Selection of optimum ferronickel grade for smelting nickel laterites

CIM Bulletin, Vol. 3, No. 2, 2008
M.Y. Solar, I. Candy, and B. Wasmund
The nickel laterite industry is divided into two camps when it comes to the grade of the ferronickels produced.  One group, led by Falcondo and Cerro Matoso, markets high-grade products in the range of 35 to 40% Ni, while another, led by SLN and the Japanese smelters, favours lower grades in the range of 20 to 25%.
Because the ores processed vary widely in terms of iron to nickel ratios, it is probably more accurate to classify these plants according to their iron recovery: Falcondo and Cerro Matoso recover only 15 to 30% of the iron in their ores, while SLN and the Japanese recover 45 to 65%.
Lower reductions generally imply higher Ni slag losses and lower Ni and Fe recoveries.  But the advantages are lower power and reductant requirements (and thus higher throughputs in equally sized furnaces), smaller furnace off-gas volumes, and lower refining and product transportation costs.  It also eliminates the high metal superheats and the carbon boil and silicon reversion problems experienced at high reductions.
Can both camps be right or is there an economically optimum ferronickel grade for a given ore? This paper proposes a methodology for determining this optimum. Complete smelter balances are developed for a range of ferronickel grades, using appropriate correlations for the variations in slag losses, ferronickel impurity levels and reductant usage.  Differential capital and operating costs are calculated for each case.  Finally, differential net present values (DNPV) are calculated, taking into account the expected ramp-up schedule and major shut-downs during the first 20 years of operation.
The conclusion is that iron credits are the major factor directing the selection of the ferronickel grade.  For a medium-size plant smelting a conventional saprolite at 2.4% Ni and a Fe/Ni ratio of ~5 in a 45 MW furnace, the economically optimum ferronickel grade is around 35% for iron credits of <$300 per tonne of iron.  It is only for credits of >$400 that the economic optimum shifts to lower grades below 25% (see figure).  Because iron credits (if any) are typically significantly less than $200 per tonne, it is clear that the higher ferronickel grades should be favoured.  None of the other factors investigated (LME price, ore costs, transportation costs, reductant prices, discount rate) change this conclusion.  Only if the smelter is limited in the amount of calcine it can supply to its furnace is the inflection point moved to lower iron credits of $100 per tonne.

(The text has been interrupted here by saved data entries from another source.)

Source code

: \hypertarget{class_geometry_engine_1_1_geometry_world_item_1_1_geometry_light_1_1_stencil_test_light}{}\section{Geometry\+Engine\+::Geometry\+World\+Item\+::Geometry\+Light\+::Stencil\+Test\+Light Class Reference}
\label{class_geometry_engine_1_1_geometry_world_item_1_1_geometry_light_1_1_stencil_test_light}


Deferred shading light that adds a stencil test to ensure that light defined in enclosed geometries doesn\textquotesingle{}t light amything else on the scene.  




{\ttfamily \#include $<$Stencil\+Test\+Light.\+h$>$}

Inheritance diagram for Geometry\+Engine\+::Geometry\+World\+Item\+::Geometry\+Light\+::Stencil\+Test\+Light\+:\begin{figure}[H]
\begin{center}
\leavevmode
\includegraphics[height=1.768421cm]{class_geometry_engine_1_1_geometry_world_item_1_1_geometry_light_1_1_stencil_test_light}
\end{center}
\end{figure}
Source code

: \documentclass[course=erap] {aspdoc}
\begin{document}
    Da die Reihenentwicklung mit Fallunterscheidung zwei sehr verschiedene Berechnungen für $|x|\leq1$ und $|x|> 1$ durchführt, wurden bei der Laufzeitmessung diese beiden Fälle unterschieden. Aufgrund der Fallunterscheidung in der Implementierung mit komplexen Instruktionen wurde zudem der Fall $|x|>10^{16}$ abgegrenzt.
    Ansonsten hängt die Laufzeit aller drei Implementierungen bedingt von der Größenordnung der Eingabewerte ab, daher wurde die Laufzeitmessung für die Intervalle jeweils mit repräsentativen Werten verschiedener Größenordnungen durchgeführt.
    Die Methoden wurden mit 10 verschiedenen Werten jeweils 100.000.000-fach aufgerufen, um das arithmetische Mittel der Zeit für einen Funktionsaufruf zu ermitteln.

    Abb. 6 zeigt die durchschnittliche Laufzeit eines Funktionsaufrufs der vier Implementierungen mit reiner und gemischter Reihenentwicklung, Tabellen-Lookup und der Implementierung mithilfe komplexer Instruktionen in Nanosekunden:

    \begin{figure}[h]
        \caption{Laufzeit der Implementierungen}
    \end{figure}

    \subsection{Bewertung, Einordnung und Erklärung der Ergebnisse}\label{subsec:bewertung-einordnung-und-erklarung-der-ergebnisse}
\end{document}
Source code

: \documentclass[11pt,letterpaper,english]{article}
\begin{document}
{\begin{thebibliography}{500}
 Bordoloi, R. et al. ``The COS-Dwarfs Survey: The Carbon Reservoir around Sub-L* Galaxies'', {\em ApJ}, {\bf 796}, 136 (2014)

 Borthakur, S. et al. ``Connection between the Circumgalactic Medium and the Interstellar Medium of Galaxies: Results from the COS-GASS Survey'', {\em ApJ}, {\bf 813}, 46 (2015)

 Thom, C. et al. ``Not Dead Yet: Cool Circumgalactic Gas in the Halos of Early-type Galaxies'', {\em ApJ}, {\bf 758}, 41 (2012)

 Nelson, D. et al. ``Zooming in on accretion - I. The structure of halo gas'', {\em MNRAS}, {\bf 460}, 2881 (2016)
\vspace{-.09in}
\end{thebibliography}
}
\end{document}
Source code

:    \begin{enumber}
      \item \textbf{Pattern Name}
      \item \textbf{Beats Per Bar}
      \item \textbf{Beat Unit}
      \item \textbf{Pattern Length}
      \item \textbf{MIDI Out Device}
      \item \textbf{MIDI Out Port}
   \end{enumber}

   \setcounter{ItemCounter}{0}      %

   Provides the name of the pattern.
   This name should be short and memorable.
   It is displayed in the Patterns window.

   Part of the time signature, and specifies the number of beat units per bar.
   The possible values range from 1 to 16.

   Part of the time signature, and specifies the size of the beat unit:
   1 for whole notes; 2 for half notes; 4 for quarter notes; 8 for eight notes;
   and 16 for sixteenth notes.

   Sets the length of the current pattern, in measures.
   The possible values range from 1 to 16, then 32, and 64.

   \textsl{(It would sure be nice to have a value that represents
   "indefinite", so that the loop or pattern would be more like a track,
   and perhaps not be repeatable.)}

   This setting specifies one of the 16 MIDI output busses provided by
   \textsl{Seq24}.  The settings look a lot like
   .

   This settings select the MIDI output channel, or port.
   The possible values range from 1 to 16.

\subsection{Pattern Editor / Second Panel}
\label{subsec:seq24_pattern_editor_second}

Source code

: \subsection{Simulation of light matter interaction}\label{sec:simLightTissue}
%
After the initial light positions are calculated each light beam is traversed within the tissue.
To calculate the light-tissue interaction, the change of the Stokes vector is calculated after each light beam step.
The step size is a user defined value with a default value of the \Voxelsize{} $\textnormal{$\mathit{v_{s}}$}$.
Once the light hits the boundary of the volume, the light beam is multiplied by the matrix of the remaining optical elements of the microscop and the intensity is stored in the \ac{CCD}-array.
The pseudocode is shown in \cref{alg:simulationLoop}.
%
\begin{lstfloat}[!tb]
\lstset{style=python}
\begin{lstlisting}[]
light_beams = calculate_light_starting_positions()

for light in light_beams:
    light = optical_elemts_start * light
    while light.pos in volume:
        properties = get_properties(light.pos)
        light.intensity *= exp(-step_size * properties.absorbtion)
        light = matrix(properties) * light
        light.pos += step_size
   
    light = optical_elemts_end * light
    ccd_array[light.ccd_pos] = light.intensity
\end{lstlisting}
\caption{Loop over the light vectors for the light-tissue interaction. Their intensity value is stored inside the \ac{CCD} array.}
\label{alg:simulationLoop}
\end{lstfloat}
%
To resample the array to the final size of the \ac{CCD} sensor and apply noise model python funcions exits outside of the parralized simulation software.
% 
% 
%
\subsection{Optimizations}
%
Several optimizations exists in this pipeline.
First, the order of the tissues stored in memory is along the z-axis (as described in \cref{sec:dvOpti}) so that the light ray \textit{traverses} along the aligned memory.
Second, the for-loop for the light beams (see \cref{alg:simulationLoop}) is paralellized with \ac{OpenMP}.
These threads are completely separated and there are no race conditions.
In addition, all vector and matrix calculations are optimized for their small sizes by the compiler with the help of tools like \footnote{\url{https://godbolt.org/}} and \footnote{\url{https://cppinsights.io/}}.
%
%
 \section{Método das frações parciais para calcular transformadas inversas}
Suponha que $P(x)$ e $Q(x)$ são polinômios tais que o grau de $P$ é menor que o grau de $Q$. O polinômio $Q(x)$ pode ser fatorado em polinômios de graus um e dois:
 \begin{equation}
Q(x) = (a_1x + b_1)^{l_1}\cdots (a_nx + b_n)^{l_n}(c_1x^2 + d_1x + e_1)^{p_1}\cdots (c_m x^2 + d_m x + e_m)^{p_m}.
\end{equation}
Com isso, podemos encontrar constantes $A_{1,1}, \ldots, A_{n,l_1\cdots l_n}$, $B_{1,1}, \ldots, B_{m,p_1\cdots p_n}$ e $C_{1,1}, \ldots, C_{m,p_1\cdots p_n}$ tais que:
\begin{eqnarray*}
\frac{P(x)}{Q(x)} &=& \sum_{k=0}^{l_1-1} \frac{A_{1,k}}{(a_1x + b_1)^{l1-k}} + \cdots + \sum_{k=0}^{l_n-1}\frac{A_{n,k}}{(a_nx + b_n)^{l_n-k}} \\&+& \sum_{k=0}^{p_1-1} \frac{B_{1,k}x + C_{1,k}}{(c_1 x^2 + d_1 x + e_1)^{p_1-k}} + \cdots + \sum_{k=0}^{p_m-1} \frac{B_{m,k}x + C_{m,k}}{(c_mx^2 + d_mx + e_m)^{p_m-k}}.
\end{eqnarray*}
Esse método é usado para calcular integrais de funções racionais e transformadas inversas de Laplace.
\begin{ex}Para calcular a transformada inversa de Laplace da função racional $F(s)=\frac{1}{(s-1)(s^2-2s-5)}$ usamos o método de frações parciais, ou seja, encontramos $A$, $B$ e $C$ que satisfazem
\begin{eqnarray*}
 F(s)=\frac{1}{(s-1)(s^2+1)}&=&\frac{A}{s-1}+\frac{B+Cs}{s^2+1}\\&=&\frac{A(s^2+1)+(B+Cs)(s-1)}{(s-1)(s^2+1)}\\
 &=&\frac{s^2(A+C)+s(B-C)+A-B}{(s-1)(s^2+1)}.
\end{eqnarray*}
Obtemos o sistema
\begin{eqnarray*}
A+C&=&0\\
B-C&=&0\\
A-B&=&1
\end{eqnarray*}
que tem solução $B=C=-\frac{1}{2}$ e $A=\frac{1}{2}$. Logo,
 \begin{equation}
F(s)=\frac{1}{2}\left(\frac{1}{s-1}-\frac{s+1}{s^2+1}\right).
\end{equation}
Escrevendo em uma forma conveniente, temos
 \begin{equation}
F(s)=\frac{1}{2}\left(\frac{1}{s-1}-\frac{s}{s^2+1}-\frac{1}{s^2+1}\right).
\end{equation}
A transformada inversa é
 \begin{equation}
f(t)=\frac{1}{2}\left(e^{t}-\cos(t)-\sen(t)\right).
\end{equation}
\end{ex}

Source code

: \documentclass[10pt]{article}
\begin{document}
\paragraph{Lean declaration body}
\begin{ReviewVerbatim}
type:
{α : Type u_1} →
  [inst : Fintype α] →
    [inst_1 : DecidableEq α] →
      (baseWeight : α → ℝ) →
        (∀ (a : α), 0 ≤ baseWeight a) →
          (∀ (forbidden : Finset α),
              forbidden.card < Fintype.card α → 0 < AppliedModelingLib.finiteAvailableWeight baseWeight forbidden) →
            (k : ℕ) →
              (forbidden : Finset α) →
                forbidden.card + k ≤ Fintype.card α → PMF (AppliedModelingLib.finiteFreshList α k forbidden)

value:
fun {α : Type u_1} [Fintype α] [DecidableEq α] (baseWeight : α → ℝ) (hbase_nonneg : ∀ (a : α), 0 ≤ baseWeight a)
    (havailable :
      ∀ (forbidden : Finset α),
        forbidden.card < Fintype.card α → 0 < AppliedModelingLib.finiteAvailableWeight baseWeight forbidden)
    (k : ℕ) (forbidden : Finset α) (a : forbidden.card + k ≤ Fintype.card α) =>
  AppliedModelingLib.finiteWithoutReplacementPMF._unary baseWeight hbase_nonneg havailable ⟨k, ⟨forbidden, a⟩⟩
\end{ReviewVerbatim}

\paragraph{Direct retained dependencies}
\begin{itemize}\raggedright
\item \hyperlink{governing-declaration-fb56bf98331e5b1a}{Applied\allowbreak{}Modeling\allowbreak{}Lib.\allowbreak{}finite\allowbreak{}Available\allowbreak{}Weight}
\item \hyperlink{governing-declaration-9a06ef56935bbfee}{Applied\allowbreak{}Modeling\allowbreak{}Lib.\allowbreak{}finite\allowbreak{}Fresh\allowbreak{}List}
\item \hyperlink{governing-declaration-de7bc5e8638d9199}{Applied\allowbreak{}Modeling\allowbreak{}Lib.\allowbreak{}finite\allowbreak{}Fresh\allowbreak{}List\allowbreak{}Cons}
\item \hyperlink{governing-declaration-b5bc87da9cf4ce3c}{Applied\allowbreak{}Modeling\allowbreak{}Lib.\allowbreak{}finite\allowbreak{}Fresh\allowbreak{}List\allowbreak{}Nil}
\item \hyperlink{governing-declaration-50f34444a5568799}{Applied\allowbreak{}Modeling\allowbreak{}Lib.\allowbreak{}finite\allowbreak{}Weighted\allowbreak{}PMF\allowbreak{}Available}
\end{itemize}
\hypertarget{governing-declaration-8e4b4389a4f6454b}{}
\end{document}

Neither do metallurgical considerations override the economic conclusions.  For example, for the ore quoted above, production of a 35% ferronickel requires reduction of 35% of the iron.  The C, Cr and Si concentrations estimated at this reduction potential are about 0.2% each.  At these low levels, carbon boils and silicon reversions cannot occur, thus avoiding a problem that often plagues smelters that target higher reductions.
Of course, every ore and every location is different.  But the authors have yet to see a project for which the conclusions are substantially different. Producers and customers should thus recognize the extra cost of producing lower ferronickel grades.